It began with meditation.

And lasted hours.

"You want me to sit here and do... nothing?" she asked, cross-legged on a mat in the center of a small, dim room filled with incense.

"You must still your mind," Adrian said, sitting across from her in the same posture, utterly motionless. "The dead are drawn to chaos. You must become the eye of the storm."

Cassie groaned. "I am the storm."

His eyes opened, calm and unwavering. "Then you will be devoured."

She huffed but closed her eyes anyway.

It was harder than she expected. Her thoughts raced-worries, memories, her stomach growling, Adrian's breath disturbingly even while hers stumbled like a baby deer.

But after an hour or maybe longer, something shifted.

The air in the room thickened.

Cold swept through her like an unseen tide.

Cassie's eyes snapped open.

And then she saw her.

The girl was standing in the corner of the room.

Young. Maybe nine or ten.

Half her face was burned, skin peeling away like melted wax, revealing bone beneath. Her eyes were hollow pits of black, oozing tears of soot.

Cassie choked.

She scrambled backward, knocking over the incense pot. "Shit! Mr. Death!"

Adrian didn't move.

"She's here!" Cassie gasped. "Don't you see her?"

"I see," he said simply. "Now tell me what does she want?"

Cassie's mouth worked, but no sound came. She looked at the girl again.

The ghost hadn't moved. Just stared.

Tears streamed from her hollow eyes. Her lips were moving. Whispering.

Cassie had to lean in closer. "What... what are you saying?"

The words were faint, but they were there:

"Help me find my brother..."

Cassie's heart twisted.

"Her name was Lani," Adrian said softly.

She looked at him, startled.

"She died in a house fire. Her brother survived. She thinks he abandoned her."

Cassie's throat tightened. "Did he?"

Adrian's expression didn't change. "He was young too. He didn't know how to reach her."

Cassie turned back to the ghost girl.

"I'll help you," she whispered. "I'll find him."

The girl blinked slowly.

And then she was gone.

The room lightened, just slightly.

Cassie slumped forward, breath shaking.

"That was..."

"Your first," Adrian said.

She looked at him. "There'll be more, won't there?"

He nodded.

That evening, Cassie stared at the notes she had scribbled about Lani. Clues to where her brother might be now. It was a stretch, but she needed to do something. Needed to believe there was a way to help.

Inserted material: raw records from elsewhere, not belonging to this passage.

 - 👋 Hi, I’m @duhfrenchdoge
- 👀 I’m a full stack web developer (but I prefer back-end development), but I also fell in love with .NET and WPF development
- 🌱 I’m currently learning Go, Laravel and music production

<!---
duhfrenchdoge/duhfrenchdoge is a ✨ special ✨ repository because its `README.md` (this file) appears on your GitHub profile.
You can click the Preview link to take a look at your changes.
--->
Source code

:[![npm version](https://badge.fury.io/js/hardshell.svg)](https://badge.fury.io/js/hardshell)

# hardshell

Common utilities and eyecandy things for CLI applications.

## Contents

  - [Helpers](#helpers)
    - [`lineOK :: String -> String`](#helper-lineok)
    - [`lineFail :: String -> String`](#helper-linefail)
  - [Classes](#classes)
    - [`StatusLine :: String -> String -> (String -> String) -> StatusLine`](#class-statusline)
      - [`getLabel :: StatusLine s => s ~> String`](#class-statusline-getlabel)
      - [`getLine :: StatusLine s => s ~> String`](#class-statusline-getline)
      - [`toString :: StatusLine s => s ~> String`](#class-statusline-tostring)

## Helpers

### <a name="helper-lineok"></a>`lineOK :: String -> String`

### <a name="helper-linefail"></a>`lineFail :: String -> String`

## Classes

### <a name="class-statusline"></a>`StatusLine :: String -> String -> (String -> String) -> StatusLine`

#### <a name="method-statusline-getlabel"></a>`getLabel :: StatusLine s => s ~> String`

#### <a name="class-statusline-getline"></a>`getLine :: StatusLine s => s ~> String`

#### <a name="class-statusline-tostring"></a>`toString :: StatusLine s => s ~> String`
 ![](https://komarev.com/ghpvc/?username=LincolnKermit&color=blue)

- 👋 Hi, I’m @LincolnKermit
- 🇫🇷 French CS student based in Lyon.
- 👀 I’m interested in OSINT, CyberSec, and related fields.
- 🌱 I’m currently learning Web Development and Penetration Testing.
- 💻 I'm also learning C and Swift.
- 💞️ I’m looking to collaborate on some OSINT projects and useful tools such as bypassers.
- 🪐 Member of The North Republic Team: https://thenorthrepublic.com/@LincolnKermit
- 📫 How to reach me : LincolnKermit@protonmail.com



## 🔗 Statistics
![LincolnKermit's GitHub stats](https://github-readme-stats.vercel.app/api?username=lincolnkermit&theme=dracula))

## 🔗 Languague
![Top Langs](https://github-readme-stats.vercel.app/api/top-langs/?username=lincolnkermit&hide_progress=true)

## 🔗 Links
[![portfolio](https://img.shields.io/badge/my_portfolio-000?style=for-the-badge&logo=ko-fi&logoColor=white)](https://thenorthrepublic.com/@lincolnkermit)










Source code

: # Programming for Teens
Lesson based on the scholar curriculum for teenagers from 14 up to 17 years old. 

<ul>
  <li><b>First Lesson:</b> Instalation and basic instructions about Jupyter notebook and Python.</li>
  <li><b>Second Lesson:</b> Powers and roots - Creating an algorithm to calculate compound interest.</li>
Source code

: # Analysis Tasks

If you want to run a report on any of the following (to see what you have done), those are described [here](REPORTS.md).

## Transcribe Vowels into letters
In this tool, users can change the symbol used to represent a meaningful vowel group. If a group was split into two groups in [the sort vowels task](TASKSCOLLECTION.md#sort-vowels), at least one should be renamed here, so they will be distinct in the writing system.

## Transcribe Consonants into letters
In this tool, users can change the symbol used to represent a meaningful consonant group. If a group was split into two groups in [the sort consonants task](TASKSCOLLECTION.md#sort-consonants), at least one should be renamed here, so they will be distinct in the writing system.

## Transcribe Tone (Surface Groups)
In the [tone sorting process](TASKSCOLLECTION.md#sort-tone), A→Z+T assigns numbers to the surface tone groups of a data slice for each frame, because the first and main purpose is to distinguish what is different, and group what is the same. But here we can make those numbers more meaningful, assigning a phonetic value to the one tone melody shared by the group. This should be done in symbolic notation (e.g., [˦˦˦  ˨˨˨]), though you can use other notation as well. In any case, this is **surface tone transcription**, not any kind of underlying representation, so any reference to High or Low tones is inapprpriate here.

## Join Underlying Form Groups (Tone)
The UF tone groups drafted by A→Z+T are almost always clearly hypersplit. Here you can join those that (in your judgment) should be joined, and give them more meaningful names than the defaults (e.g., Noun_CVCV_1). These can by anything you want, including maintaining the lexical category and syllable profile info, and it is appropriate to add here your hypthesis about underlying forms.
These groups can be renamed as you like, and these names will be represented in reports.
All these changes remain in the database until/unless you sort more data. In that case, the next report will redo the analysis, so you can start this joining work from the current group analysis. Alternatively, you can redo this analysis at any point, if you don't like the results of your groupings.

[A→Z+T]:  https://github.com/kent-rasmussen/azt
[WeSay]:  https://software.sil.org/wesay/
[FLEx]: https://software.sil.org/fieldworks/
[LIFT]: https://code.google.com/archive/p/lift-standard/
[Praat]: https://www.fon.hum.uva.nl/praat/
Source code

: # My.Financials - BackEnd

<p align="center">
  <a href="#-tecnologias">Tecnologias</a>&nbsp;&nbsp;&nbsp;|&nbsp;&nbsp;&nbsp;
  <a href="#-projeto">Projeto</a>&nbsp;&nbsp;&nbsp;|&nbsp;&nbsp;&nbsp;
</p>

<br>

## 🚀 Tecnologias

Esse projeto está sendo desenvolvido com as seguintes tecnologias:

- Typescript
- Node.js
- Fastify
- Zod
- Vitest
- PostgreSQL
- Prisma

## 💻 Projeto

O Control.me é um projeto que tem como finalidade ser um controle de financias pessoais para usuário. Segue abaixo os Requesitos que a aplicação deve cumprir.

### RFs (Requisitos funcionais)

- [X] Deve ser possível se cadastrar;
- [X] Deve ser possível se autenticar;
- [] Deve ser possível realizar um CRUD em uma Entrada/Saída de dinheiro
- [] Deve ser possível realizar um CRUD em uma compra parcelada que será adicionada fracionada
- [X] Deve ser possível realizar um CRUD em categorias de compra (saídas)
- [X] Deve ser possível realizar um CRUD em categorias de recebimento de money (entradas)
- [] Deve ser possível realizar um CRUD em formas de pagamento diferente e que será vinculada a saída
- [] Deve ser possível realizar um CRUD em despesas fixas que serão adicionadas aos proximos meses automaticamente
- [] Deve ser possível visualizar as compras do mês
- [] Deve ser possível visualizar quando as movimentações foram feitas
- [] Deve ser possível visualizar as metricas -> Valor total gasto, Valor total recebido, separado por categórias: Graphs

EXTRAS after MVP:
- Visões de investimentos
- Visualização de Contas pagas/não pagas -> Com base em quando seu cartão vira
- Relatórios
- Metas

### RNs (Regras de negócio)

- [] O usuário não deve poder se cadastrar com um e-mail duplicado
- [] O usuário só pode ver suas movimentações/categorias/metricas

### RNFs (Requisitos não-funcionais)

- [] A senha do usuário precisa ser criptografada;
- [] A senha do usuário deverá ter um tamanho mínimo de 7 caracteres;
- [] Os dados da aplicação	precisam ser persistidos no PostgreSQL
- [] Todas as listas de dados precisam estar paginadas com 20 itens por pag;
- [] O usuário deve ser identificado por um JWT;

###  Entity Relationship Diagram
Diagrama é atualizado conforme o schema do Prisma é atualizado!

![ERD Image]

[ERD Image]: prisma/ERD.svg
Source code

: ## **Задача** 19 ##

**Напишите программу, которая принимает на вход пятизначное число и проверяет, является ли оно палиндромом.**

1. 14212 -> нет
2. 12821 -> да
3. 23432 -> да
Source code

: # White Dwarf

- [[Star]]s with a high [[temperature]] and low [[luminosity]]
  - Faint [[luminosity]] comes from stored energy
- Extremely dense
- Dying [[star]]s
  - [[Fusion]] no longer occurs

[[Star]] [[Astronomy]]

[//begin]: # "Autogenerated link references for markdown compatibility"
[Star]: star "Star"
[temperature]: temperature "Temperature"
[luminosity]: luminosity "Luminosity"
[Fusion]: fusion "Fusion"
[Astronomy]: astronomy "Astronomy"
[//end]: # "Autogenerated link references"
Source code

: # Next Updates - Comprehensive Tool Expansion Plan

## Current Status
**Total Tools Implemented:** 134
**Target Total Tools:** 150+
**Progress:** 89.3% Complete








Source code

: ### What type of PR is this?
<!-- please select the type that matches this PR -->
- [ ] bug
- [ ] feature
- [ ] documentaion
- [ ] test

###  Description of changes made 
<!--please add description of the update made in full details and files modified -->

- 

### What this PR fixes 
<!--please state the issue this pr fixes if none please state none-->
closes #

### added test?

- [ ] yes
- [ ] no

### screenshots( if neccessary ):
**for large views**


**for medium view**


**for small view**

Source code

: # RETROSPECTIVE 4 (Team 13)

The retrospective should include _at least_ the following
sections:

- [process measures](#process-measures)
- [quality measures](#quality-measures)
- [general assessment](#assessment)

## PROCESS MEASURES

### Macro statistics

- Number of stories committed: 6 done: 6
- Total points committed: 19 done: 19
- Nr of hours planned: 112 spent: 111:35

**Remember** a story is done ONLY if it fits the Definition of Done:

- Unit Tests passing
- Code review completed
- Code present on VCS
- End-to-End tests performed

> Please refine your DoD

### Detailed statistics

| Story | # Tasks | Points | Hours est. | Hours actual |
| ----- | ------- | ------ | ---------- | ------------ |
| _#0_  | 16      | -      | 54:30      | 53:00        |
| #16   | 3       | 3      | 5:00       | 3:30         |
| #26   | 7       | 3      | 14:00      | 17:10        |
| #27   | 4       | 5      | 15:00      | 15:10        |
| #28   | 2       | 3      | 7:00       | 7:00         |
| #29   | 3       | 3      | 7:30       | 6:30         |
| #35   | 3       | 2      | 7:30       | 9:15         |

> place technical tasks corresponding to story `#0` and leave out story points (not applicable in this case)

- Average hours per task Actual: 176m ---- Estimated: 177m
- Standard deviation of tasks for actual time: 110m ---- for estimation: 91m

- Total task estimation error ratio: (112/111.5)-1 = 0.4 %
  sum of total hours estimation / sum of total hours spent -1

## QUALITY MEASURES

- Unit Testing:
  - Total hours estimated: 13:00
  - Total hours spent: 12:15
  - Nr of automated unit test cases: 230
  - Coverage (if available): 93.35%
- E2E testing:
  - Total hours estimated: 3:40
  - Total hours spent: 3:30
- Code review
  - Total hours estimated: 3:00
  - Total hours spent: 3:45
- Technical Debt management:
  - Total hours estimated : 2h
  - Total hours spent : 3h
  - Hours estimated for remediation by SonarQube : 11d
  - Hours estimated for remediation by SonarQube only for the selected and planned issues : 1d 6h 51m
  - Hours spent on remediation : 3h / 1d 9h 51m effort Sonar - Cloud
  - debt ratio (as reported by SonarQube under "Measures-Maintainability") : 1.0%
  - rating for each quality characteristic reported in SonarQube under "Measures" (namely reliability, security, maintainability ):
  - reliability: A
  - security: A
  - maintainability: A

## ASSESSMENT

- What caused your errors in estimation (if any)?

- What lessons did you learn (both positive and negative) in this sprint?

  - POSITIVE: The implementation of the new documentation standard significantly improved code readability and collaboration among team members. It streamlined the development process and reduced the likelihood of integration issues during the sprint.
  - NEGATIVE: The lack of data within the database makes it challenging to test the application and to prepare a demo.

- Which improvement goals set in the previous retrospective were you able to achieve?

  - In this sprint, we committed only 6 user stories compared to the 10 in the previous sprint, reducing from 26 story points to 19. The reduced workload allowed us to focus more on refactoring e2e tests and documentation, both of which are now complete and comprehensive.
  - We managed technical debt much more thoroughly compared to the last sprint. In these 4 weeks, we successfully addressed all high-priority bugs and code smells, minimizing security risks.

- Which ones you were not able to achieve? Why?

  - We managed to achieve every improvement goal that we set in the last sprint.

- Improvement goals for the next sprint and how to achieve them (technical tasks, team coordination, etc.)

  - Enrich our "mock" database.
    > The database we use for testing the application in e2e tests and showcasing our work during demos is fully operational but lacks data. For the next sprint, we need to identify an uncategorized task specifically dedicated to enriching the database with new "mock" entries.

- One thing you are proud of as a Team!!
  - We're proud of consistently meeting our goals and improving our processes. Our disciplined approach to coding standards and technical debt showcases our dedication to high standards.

Because if she couldn't help, what was the point?

Adrian entered quietly, setting down a file on the table.

"What's this?" she asked.

"A lead."

Cassie flipped it open. There was a photo of a man in his mid twenties, dark hair, tired eyes.

"Lani's brother?"

"He volunteers at a children's shelter on 48th."

Cassie's heart jumped. "Why would you help me?"

Adrian didn't answer.

But she saw something flicker across his face.

She didn't press. Instead, she grabbed her coat.

Cassie didn't sleep after the ghost of Lani vanished.She stared at the photograph Adrian had given her. In it, the man had a gentle smile, almost tired, like someone who'd lived too many lives before his time. His name, according to the folder, was Brandon Sato.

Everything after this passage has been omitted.